The experts believe that a revised bidding process with different financial incentives can effectively increase price competition among MAOs, help beneficiaries choose the best possible MA option, and lower Medicare’s federal costs.

The proposal aims to reform Medicare’ benchmark system by providing all MA plans with a uniform baseline for bidding.  

Beneficiaries choosing plans that bid below the benchmark will have reduced premiums based on the difference between the benchmark and the bid amount.
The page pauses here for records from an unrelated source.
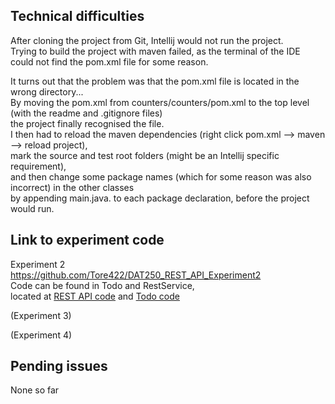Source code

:Technical difficulties
-----------------------

After cloning the project from Git, Intellij would not run the project.<br>
Trying to build the project with maven failed, as the terminal of the IDE could not find the pom.xml file for some reason.<br>

It turns out that the problem was that the pom.xml file is located in the wrong directory...<br>
By moving the pom.xml from counters/counters/pom.xml to the top level (with the readme and .gitignore files)<br>
the project finally recognised the file.<br>
I then had to reload the maven dependencies (right click pom.xml --> maven --> reload project),<br>
mark the source and test root folders (might be an Intellij specific requirement),<br>
and then change some package names (which for some reason was also incorrect) in the other classes<br>
by appending main.java. to each package declaration, before the project would run.












Link to experiment code
------------------------



Experiment 2<br>
https://github.com/Tore422/DAT250_REST_API_Experiment2
<br>
Code can be found in Todo and RestService,<br>
located at [REST API code](https://github.com/Tore422/DAT250_REST_API_Experiment2/blob/master/counters/counters/src/todo/rest/api/RestService.java)
and [Todo code](https://github.com/Tore422/DAT250_REST_API_Experiment2/blob/master/counters/counters/src/todo/rest/api/Todo.java)




(Experiment 3)




(Experiment 4)









Pending issues
---------------



None so far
MA members choosing a plan that bids above a benchmark rate will pay higher premiums and will be notified of the additional costs.
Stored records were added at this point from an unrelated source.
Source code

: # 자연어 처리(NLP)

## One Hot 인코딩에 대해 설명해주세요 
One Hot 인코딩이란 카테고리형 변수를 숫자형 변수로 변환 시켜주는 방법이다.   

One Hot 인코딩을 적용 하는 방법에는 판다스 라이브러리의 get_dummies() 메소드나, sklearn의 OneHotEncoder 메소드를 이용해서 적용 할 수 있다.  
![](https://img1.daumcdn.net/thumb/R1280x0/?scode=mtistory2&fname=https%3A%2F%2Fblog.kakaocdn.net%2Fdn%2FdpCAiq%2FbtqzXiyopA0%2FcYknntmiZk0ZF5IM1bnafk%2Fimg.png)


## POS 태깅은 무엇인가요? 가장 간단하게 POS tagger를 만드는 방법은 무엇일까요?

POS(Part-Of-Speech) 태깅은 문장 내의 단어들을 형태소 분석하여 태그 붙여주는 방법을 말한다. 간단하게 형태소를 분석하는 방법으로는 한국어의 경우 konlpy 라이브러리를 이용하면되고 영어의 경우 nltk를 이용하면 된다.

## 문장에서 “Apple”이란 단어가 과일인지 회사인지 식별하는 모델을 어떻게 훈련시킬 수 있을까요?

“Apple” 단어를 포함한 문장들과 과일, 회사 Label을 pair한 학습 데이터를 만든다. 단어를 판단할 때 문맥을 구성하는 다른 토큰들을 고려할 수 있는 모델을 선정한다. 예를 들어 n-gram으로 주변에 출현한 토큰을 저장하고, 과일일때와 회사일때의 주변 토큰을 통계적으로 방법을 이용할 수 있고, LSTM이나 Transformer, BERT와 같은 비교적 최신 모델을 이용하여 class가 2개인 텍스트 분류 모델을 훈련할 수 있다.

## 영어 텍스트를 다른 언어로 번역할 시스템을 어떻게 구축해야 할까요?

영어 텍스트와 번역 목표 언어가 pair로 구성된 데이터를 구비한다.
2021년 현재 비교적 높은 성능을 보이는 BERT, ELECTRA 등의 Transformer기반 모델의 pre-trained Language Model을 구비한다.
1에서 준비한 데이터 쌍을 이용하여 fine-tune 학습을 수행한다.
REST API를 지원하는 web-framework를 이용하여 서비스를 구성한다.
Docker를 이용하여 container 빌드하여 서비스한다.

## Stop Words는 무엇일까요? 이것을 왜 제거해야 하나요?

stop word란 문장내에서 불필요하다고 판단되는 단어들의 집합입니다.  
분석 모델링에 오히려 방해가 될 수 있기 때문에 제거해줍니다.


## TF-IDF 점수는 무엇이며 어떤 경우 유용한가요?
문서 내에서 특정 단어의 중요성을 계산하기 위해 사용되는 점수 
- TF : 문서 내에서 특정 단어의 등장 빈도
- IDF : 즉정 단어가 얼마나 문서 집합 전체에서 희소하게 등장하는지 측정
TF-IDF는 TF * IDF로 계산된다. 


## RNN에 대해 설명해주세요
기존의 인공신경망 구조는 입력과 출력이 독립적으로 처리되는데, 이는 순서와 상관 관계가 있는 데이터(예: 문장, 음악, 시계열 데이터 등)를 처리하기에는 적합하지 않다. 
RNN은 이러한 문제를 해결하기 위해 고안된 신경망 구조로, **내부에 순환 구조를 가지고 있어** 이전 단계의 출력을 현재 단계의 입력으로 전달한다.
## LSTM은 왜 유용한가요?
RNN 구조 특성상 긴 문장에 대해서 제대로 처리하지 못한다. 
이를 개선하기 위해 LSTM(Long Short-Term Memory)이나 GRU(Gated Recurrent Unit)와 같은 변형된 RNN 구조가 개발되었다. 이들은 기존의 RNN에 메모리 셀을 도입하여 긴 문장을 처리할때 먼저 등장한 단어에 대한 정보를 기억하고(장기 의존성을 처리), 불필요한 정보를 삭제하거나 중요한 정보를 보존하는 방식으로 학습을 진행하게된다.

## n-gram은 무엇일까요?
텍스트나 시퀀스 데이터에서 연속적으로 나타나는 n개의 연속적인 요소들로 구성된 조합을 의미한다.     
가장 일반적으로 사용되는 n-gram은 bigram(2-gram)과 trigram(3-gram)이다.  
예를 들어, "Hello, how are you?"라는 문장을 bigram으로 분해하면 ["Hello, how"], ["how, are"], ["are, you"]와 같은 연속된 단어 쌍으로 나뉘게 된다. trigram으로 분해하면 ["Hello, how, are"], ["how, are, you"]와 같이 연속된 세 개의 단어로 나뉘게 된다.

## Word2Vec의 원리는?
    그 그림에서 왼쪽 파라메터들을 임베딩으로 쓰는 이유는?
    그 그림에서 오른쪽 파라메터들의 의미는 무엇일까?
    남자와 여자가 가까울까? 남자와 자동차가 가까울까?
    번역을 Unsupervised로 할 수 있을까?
The team suggested that this would incentivize plans not to overbid, since the more efficient plans would be able to provide lower premiums that may be more attractive to consumers.

Competitive benchmarks would be set for all MA plans that offer a “standard benefit plan” for average risk beneficiaries, according to the proposal.

The team recommended that standard plans should have a 105 percent value of traditional Medicare benefits with an out-of-pocket cost sharing maximum set by the CMS Actuary. An extra 5 percent of plan value grants MAOs the ability to pass on additional savings to beneficiaries.

“Defining the standard MA benefit to be higher in value than traditional Medicare is important in order to guarantee that beneficiaries, not only the government, gain financially from any efficiencies and lower costs MA plans are able to offer, particularly given that enrollees are generally accepting a narrower network of providers by enrolling in a MA plan,” the team said.

MAOs should offer the standard plan as well as a “standard plus” plan and an “enhanced” plan with more benefits, the analysts proposed, in order to create a more competitive Medicare Advantage market.

The standard plus plan would have an additional 8 percent of Medicare value and provide consumers with lower out-of-pocket limits, more preventive care benefits, and reduced cost sharing totals.

The enhanced plan would give MAOs the additional flexibility to design health plans for specific beneficiary groups. MAOs could create enhanced plans with features such as extra health benefits, lower out-of-pocket limits, $0 deductibles, and reduced cost sharing. MAOs would have to justify any increases in premiums or other costs over the level included in the standard plus plans.  

“Making comparable all standard and standard plus plans limits the number of non-comparable plans and promotes consistent differentiation across these two [standard] types of plan offerings,” the team added.

Adjusting current bidding processes could allow the federal government to maximize spending efficiency while providing beneficiaries with affordable and high-quality Medicare Advantage plans, the analysts concluded.

The bidding process would save the federal government $10 billion annually and reduce Medicare premiums in Part B and MA by $1.5 billion annually, based on current MA market conditions, the report predicts.

“Beneficiaries would maintain access to a private plan with a greater actuarial value than Traditional Medicare for the same cost as Traditional Medicare,” the team said.

“Applying competitive bidding to MA as proposed, however, also guarantees that the federal government gets to share in the savings private plans are able to generate. In doing so, Medicare Advantage would finally achieve its original goal.”